Stochastic Neighbor Embedding (SNE) - How to Understand the Cost Function of the Kullback Leibler (KL) Divergence

Question

In the paper 'Stochastic Neighbor Embedding', the cost function in term of K-L divergence is

$$ C = \sum_i \sum_j p_{ij} \log \frac{p_{ij}}{q_{ij}} = \sum_i \operatorname{KL}(P_i \| Q_i). $$

Question 1: Why does it say that SNE is an improvement over methods like LLE or SOM in which widely separated data-points can be 'collapsed' as near distances?

To minimize the cost, there is always a small distance in low-dimensional space with large $q_{ij}$, which also can cause 'collapse'. Or does 'collapse' mean something else?

Question 2: Similarly, I do not understand how SNE keep the images of widely separated objects relatively far apart.

Answer 1

Question 1

The paper discusses this in the following quote:

Notice that making $q_{ij}$ large when $p_{ij}$ is small wastes some of the probability mass in the $q$ distribution so there is a cost for modeling a big distance in the high-dimensionalspace with a small distance in the low-dimensional space, though it is less than the cost of modeling a small distance with a big one. In this respect, SNE is an improvement over methods like LLE [4] or SOM [5] in which widely separated data-points can be “collapsed” as near neighbors in the low-dimensional space. The intuition is that while SNE emphasizes local distances, its cost function cleanly enforces both keeping the images of nearby objects nearby and keeping the images of widely separated objects relatively far apart.

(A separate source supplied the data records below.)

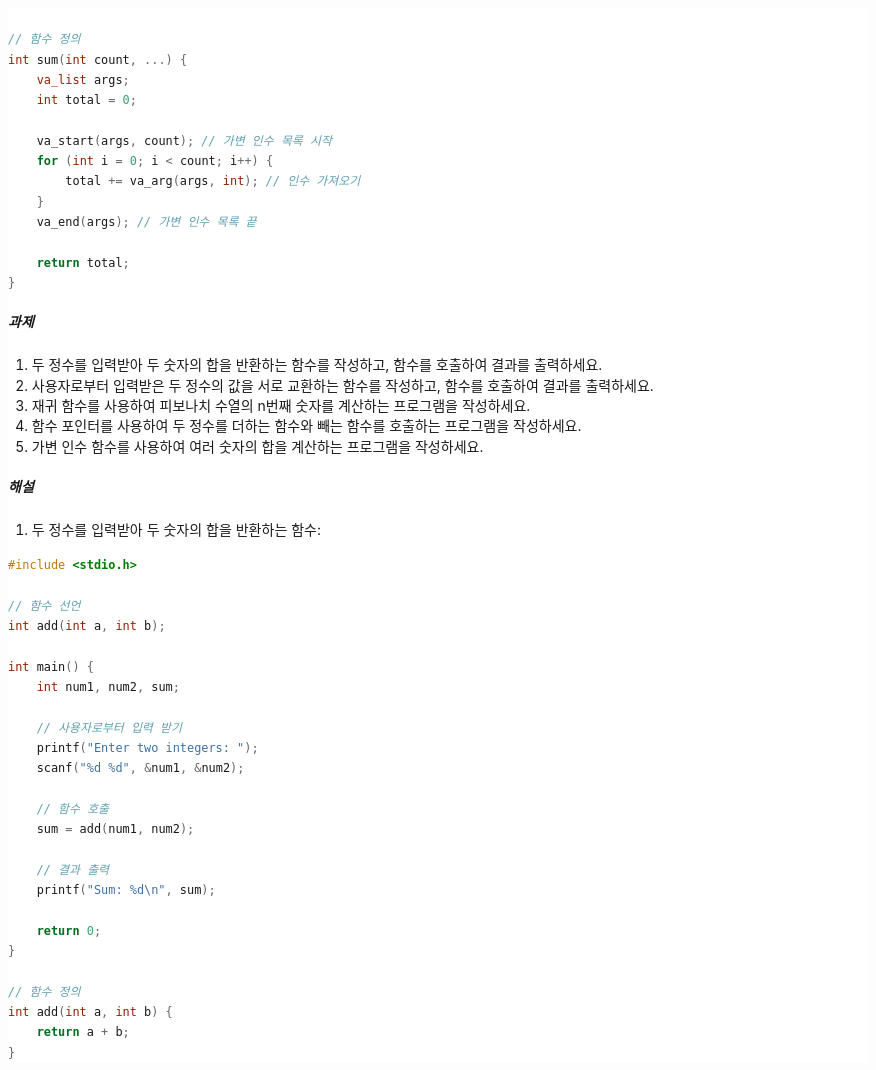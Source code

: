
 ```c

// 함수 정의
int sum(int count, ...) {
    va_list args;
    int total = 0;

    va_start(args, count); // 가변 인수 목록 시작
    for (int i = 0; i < count; i++) {
        total += va_arg(args, int); // 인수 가져오기
    }
    va_end(args); // 가변 인수 목록 끝

    return total;
}
```

##### 과제

1. 두 정수를 입력받아 두 숫자의 합을 반환하는 함수를 작성하고, 함수를 호출하여 결과를 출력하세요.
2. 사용자로부터 입력받은 두 정수의 값을 서로 교환하는 함수를 작성하고, 함수를 호출하여 결과를 출력하세요.
3. 재귀 함수를 사용하여 피보나치 수열의 n번째 숫자를 계산하는 프로그램을 작성하세요.
4. 함수 포인터를 사용하여 두 정수를 더하는 함수와 빼는 함수를 호출하는 프로그램을 작성하세요.
5. 가변 인수 함수를 사용하여 여러 숫자의 합을 계산하는 프로그램을 작성하세요.

##### 해설

1. 두 정수를 입력받아 두 숫자의 합을 반환하는 함수:

```c
#include <stdio.h>

// 함수 선언
int add(int a, int b);

int main() {
    int num1, num2, sum;

    // 사용자로부터 입력 받기
    printf("Enter two integers: ");
    scanf("%d %d", &num1, &num2);

    // 함수 호출
    sum = add(num1, num2);

    // 결과 출력
    printf("Sum: %d\n", sum);

    return 0;
}

// 함수 정의
int add(int a, int b) {
    return a + b;
}
```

Ideally, to minimize the KL, we should have $q_{ij} \approx p_{ij}$. Their point is that there is an asymmetry wrt increasing one compared to the other. Note that $p$ is inversely related to distance in the high-dimensional (HD) space, while $q$ is inversely related to distance in the low-dimensional (LD) embedding space. Large $q_{ij}$ with small $p_{ij}$ means modelling a large HD distance with a small LD distance. This penalty is born out in other terms of the sum, where $q_{k\ell}$ will be too small because some of the density of $q$ was "wasted" on $p_{ij}$. On the other hand, modelling a small HD distance with a large LD distance means having a large $p_{ij}$ with a small $q_{ij}$, meaning that $i,j$ will be a rather punishing term. I think what they mean is that without this asymmetry, this collapsing is more likely in LLE and SOM, perhaps.

Question 2

Basically re-iterating: to keep the images of widely separated objects relatively far apart, we want $q_{ij}$ to be small when $p_{ij}$ is small.

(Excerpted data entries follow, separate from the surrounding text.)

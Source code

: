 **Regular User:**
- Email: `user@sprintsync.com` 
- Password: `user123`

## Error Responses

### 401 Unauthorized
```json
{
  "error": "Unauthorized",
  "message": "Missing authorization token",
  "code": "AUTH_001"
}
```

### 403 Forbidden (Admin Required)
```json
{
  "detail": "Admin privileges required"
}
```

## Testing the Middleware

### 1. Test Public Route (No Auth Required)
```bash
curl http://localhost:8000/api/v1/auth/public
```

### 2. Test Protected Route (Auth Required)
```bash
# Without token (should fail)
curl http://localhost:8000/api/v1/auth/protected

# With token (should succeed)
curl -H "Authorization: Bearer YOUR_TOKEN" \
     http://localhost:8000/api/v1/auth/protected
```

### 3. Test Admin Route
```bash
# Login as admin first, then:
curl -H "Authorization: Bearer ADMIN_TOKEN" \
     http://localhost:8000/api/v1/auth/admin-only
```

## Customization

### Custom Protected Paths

If the HD distance is far, then $p_{ij}$ will be small, (which makes it seem as if that term doesn't really matter as much since that it is $ p_{ij}\log(p_{ij}/q_{ij}) $). However, if the LD distance used there is small (meaning we didn't keep them far apart), then $q_{ij}$ will be large. Due to the normalization of $q$, this means we have "wasted" some of its probability mass here, and so other terms will be higher as a result. Hence the method will be driven to avoid this.